Databricks Community

Akshay_Petkar · ‎11-15-2024

Can anyone provide a sample MERGE INTO SQL query for implementing SCD Type 2 in Databricks using Delta Tables?

David_Torrejon · ‎11-15-2024

Here an example for a customer table.

The source_table contains new or updated customer data, and the target_table is the Delta table that maintains historical records.

Table Structures

source_table: contains the latest customer data.

customer_id: Unique identifier for the customer.

name: Customer's name.

address: Customer's address.

email: Customer's email.

phone: Customer's phone number.

target_table: contains the historical customer data.

customer_id: Unique identifier for the customer.

name: Customer's name.

address: Customer's address.

email: Customer's email.

phone: Customer's phone number.

valid_from: Date when the record became effective.

valid_to: Date until the record is effective.

is_current: Flag indicating the current active record.

hash_value: Hash of the attributes to detect changes.

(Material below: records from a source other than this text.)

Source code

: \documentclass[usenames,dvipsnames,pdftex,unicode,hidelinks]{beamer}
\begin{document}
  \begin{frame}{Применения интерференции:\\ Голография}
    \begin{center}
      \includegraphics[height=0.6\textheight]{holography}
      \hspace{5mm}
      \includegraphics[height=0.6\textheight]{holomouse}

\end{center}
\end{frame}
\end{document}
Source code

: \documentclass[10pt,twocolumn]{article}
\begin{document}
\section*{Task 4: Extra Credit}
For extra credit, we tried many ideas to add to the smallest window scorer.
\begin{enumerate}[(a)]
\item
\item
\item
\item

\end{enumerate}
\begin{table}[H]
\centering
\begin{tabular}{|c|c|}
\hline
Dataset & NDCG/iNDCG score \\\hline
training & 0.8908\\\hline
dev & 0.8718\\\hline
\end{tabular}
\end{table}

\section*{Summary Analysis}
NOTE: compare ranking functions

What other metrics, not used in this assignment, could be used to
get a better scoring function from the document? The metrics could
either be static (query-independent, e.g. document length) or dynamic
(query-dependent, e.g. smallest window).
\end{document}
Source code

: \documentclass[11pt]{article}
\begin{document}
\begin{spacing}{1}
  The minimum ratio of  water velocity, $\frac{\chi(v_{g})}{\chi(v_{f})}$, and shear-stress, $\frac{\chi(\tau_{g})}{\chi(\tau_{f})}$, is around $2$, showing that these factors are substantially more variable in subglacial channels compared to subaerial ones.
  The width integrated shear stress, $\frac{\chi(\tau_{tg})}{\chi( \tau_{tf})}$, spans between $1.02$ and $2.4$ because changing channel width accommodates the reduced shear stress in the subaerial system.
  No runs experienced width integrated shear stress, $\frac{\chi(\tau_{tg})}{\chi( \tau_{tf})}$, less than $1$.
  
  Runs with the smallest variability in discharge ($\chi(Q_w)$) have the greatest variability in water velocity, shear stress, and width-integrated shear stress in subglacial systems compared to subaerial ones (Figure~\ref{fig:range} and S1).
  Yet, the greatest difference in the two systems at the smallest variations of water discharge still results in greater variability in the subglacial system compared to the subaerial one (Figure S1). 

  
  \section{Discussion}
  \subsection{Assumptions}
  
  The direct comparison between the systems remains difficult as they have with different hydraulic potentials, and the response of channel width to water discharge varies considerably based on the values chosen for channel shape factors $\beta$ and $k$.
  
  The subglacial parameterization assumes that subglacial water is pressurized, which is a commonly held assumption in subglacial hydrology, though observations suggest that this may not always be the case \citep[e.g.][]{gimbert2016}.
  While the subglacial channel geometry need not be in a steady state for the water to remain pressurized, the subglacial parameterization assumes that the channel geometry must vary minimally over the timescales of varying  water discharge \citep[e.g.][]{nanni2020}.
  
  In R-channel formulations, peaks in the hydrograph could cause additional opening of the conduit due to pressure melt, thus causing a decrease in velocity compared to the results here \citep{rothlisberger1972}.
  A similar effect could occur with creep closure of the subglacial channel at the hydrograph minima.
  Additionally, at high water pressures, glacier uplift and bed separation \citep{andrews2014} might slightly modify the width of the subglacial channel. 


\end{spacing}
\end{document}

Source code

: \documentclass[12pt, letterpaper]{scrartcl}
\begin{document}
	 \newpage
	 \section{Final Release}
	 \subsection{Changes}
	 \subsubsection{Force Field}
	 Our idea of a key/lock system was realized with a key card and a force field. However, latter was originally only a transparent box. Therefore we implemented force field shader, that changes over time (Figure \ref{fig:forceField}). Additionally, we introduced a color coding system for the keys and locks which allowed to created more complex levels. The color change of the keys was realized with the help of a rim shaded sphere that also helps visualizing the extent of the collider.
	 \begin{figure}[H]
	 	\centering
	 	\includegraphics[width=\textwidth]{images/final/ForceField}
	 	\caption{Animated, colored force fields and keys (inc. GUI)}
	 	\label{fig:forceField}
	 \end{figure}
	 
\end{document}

WITH source_with_hash AS (

SELECT

customer_id,

name,

address,

email,

phone,

md5(concat_ws('|', name, address, email, phone)) AS hash_value

FROM source_table

)

MERGE INTO target_table AS target

USING source_with_hash AS source

ON target.customer_id = source.customer_id

AND target.is_current = true

WHEN MATCHED AND target.hash_value != source.hash_value THEN

UPDATE SET

target.valid_to = current_date - 1,

target.is_current = false

WHEN NOT MATCHED BY TARGET THEN

INSERT (customer_id, name, address, email, phone, valid_from, valid_to, is_current, hash_value)

VALUES (source.customer_id, source.name, source.address, source.email, source.phone, current_date, '9999-12-31', true, source.hash_value)

WHEN NOT MATCHED BY SOURCE AND target.is_current = true THEN

UPDATE SET

target.valid_to = current_date - 1,

target.is_current = false;

Here the explanation about all parts of the sentence.

WITH Clause:

Creates a subquery source_with_hash that adds a hash_value column to the source_table. This column contains an MD5 hash of the relevant attributes to detect changes.

MATCHED Clause:

Handles updates where there are changes in the source data (source.hash_value is different from target.hash_value).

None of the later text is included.